# [Directions]
Read the lines below. Copy out any that hold the string "properly".

# [Record excerpts]
◆ ◆ ◆

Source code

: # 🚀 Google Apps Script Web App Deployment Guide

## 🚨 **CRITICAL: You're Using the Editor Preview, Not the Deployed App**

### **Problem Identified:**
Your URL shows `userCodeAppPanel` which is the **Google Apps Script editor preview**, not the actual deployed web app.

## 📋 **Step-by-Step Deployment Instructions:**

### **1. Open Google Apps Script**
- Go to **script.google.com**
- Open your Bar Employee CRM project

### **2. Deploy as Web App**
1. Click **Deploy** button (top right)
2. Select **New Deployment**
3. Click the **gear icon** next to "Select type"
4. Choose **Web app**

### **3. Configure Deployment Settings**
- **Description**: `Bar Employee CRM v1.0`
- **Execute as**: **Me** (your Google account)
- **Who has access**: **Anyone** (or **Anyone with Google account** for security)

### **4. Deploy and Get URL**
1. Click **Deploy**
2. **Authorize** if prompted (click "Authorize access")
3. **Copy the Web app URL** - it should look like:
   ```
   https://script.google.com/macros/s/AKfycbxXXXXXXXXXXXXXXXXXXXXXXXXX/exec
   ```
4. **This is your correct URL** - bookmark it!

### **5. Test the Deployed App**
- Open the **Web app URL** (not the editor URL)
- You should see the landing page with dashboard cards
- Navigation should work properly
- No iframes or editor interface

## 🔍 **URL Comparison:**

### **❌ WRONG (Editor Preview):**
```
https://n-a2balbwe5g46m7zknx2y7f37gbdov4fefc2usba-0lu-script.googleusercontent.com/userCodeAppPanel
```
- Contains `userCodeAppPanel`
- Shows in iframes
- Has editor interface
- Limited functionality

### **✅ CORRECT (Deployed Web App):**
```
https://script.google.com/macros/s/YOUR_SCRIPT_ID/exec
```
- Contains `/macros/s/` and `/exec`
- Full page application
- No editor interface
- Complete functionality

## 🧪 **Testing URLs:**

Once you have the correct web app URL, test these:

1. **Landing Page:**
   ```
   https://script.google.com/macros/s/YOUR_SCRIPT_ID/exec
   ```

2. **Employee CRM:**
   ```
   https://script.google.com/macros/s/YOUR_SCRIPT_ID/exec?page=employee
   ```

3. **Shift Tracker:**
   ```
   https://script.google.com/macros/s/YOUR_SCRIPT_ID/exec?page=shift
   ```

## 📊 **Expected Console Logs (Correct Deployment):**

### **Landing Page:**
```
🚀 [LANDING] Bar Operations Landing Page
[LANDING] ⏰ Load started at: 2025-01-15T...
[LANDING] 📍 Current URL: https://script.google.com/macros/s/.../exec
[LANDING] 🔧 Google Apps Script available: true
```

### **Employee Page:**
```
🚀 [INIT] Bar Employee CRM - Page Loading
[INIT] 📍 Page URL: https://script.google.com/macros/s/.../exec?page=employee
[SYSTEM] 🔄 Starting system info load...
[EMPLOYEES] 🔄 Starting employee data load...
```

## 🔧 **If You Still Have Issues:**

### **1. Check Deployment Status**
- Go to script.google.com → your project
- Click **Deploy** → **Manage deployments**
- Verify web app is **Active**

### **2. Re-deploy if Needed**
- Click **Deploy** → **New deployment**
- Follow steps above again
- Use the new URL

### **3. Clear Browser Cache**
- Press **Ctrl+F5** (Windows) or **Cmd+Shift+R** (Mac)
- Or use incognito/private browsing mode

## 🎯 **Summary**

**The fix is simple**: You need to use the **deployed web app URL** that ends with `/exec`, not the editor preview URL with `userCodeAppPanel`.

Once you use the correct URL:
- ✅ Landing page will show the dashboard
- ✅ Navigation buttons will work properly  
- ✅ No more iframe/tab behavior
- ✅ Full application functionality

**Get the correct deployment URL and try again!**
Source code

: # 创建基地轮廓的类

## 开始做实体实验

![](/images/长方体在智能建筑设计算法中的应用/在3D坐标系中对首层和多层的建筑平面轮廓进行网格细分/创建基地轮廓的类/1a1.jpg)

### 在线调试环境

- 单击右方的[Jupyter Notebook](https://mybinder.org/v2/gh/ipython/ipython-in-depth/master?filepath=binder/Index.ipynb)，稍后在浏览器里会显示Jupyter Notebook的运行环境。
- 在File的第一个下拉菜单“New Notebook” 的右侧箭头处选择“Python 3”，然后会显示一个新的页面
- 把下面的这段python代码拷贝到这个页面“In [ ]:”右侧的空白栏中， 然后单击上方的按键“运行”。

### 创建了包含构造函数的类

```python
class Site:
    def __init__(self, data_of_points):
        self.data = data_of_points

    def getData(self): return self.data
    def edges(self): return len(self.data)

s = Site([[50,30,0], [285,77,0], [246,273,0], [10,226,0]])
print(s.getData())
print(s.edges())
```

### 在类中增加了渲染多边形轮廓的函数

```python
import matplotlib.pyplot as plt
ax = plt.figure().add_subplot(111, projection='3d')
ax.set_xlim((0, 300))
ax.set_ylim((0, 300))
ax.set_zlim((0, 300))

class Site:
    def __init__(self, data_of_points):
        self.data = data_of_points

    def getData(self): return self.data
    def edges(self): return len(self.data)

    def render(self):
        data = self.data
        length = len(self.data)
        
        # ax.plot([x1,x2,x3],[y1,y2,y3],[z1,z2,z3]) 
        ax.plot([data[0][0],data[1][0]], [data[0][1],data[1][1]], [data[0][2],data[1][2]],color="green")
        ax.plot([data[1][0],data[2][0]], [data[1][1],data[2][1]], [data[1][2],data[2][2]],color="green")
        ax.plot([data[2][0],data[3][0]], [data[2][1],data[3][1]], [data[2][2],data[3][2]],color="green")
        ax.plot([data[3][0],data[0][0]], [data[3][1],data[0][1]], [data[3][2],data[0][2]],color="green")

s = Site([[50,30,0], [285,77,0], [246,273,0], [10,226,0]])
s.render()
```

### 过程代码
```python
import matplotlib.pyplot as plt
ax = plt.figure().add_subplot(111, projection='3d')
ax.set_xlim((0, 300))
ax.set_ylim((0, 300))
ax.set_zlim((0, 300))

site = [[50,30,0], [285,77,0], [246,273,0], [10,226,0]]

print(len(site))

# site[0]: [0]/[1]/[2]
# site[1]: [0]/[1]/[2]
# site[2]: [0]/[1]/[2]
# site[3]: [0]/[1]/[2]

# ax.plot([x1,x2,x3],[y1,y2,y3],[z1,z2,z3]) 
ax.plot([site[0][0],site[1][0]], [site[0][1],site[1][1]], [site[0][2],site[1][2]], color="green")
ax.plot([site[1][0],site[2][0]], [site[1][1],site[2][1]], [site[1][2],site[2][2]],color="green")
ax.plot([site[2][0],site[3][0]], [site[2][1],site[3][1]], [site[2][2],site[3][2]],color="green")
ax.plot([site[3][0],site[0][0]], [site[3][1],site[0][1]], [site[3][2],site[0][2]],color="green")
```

◆ ◆ ◆

# [Solution below]
- Navigation should work properly
- ✅ Navigation buttons will work properly  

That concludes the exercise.